Citizen Collective (Collectif Citoyen) is a minor political party in Belgium founded in 2019, which is active in Wallonia and Brussels.

== History ==
===Federal and regional elections===
Collectif Citoyen was founded in 2019 following the gathering of a multitude of local Walloon parties with the aim of participating in the legislative elections in May.

The main aims of the programme are to introduce participatory democracy and improve the transparency of elected representatives, parties, civil servants and the functioning of the justice system.
The movement also advocates a protectionist economic vision centred on the middle class, and the refinancing of social security and education.
The party obtained an honourable score of 0.31, placing it 16th out of 32 in the federal parliamentary elections.
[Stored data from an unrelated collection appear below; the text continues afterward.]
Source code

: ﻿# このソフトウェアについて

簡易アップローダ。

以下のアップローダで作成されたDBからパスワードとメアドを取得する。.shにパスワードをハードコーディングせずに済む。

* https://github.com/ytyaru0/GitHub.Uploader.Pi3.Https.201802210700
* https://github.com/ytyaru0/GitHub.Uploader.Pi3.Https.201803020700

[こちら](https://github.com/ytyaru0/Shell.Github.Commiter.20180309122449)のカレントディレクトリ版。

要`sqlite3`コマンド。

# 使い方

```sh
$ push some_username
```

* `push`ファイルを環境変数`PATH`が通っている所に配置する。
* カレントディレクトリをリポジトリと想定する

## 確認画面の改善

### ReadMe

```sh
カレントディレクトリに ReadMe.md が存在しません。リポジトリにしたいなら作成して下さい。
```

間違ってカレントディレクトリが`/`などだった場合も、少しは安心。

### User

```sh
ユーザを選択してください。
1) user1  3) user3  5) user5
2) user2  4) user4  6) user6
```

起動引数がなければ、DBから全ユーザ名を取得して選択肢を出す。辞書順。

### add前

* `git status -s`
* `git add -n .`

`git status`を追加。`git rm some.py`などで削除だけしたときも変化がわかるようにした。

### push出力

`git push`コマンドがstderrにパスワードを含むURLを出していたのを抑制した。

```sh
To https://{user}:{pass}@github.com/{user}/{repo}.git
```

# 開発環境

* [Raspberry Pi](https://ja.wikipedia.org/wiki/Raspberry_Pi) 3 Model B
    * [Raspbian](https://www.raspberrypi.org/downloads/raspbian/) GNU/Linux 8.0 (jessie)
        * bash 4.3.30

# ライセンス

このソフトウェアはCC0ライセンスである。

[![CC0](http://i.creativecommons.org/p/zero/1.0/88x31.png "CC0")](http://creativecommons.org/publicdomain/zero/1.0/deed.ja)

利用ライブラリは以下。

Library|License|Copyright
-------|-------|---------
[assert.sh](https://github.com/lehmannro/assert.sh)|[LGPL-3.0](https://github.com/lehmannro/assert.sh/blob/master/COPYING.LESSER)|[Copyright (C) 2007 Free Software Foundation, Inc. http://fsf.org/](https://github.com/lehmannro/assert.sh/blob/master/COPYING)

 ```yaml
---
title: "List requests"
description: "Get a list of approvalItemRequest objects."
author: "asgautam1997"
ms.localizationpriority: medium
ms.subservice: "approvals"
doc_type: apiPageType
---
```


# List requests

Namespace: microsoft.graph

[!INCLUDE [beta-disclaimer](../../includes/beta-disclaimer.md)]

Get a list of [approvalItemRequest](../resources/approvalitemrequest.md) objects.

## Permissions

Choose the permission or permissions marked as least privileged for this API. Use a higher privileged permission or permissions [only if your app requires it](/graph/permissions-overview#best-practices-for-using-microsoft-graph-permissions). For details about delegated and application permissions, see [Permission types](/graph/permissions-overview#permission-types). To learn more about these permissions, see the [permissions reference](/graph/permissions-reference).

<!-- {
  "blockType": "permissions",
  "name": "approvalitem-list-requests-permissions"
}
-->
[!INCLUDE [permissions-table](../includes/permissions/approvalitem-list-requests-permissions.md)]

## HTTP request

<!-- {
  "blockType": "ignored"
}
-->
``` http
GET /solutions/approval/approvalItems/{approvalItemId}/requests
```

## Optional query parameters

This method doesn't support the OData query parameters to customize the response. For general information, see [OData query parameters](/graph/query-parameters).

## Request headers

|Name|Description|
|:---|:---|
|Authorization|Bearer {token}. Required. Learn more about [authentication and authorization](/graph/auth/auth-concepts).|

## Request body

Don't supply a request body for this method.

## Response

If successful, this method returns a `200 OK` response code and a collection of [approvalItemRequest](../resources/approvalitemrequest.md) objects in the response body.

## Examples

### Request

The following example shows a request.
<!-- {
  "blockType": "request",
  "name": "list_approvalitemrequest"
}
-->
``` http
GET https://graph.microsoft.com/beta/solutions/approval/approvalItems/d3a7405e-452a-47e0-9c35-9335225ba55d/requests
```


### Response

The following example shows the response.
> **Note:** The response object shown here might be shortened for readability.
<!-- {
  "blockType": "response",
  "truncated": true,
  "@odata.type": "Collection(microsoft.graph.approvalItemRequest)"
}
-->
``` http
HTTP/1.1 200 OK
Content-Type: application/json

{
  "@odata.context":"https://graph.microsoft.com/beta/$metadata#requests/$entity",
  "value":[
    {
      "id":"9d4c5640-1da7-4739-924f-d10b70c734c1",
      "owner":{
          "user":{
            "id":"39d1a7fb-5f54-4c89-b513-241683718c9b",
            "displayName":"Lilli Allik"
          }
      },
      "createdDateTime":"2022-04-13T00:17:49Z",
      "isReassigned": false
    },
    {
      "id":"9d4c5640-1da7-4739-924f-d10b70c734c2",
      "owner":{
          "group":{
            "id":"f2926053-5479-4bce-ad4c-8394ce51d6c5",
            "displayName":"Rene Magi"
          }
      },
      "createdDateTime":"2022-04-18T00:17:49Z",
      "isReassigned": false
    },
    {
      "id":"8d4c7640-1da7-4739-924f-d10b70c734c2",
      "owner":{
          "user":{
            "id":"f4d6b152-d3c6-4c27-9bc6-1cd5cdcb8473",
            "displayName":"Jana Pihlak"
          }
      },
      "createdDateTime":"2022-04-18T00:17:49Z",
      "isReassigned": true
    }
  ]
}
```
In Wallonia, the party scored 1.31%, finishing 9th out of 18. In Brussels, it presented only one list in the French-speaking college, winning 0.52% of the vote (10th out of 14).

In 2024, the party will deepen its programme by adding a geopolitical axis in which it opposes the European Union, NATO and the WHO.
CC will improve its score everywhere by obtaining 0.51% of the votes in the federal legislative elections. The same trend can be observed in Wallonia, where it won 1.60% of the vote, and in Brussels (French-speaking college) with 1.45%.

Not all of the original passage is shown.